Three things stand out about this year’s RPCNA Synod, and they are all the same thing. Synod has a few purposes, but a basic one is serving as the denomination’s “highest court.” Every year decisions have to be made that have come from, or through, a presbytery.

This year, in three of those cases, there was reconciliation. One was resolved by the parties reconciling just before Synod began. In two other cases, parties got together with the assistance of Synod. There were specific apologies made, and clear forgiveness was granted. In the last two cases, there are people involved who weren’t at the Synod; so more work is needed.

But this was highly encouraging. Imagine if a significant percentage of cases going to civil courts ended in reconciliation—not in judgment or even in settlement but in true reconciliation. That requires a winsome spirit in the participants, and a willingness to give up some things that are costly to release. If this Synod sets an example for future church disputes, may God be praised.

Decades ago I listened to Synod try to resolve a case that had resulted in church fracture and years of legal wrangling. It had all started with the attitude one person had brought to a church meeting. I couldn’t help but wonder how things would have changed, how many hours would have been redeemed, how many people’s lives blessed, if one or more people had, then and there, stopped to pray (perhaps silently) and chosen a different path.

In the 1990s, the RPCNA Synod, OPC Synod, and others procured training in biblical peacemaking in order to improve their work as elders and shepherds. There is not enough time in a year, much less four days of Synod, to handle all the disputes that could be brought to the church courts. Not only the shepherds, but every member in Christ’s church, need to ponder what is meant by Jesus’s words, “Blessed are the peacemakers, for they will be called sons of God.”


This year’s Synod was held at the denomination’s college, Geneva College, and the campus was beautiful. With sunny skies and pleasant temperatures, the campus seemed more like a vacation destination than a meeting place.

I’ve previously shared how, as a non-RP student there, I was refreshed by professors who taught and lived a Reformed perspective. They changed my life. The campus was smaller then, with fewer amenities and more soot from the old steel mills and coke works. A busy road ran through the campus.
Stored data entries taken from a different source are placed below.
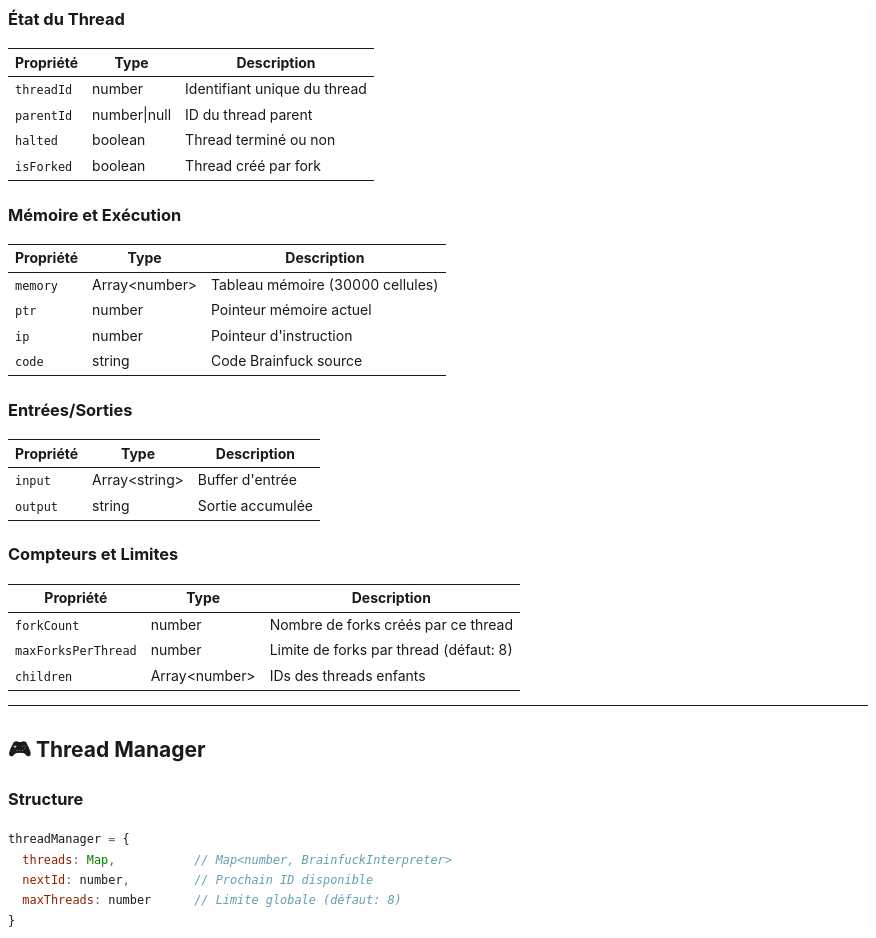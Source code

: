 ### État du Thread

| Propriété | Type | Description |
|-----------|------|-------------|
| `threadId` | number | Identifiant unique du thread |
| `parentId` | number\|null | ID du thread parent |
| `halted` | boolean | Thread terminé ou non |
| `isForked` | boolean | Thread créé par fork |

### Mémoire et Exécution

| Propriété | Type | Description |
|-----------|------|-------------|
| `memory` | Array\<number\> | Tableau mémoire (30000 cellules) |
| `ptr` | number | Pointeur mémoire actuel |
| `ip` | number | Pointeur d'instruction |
| `code` | string | Code Brainfuck source |

### Entrées/Sorties

| Propriété | Type | Description |
|-----------|------|-------------|
| `input` | Array\<string\> | Buffer d'entrée |
| `output` | string | Sortie accumulée |

### Compteurs et Limites

| Propriété | Type | Description |
|-----------|------|-------------|
| `forkCount` | number | Nombre de forks créés par ce thread |
| `maxForksPerThread` | number | Limite de forks par thread (défaut: 8) |
| `children` | Array\<number\> | IDs des threads enfants |

---

## 🎮 Thread Manager

### Structure
```javascript
threadManager = {
  threads: Map,           // Map<number, BrainfuckInterpreter>
  nextId: number,         // Prochain ID disponible
  maxThreads: number      // Limite globale (défaut: 8)
}
```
The externals are so much better now, but the internals are better too. As an alumnus, I’m thrilled to see this generation build on the work of previous generations. Reformed teaching echoes through the classrooms, and psalms sung joyfully resound in the chapel services. One RP pastor at Synod thanked the college for the full-orbed education his recently graduated daughter received there. We can be thankful to God that Geneva’s light on the hill shines bright.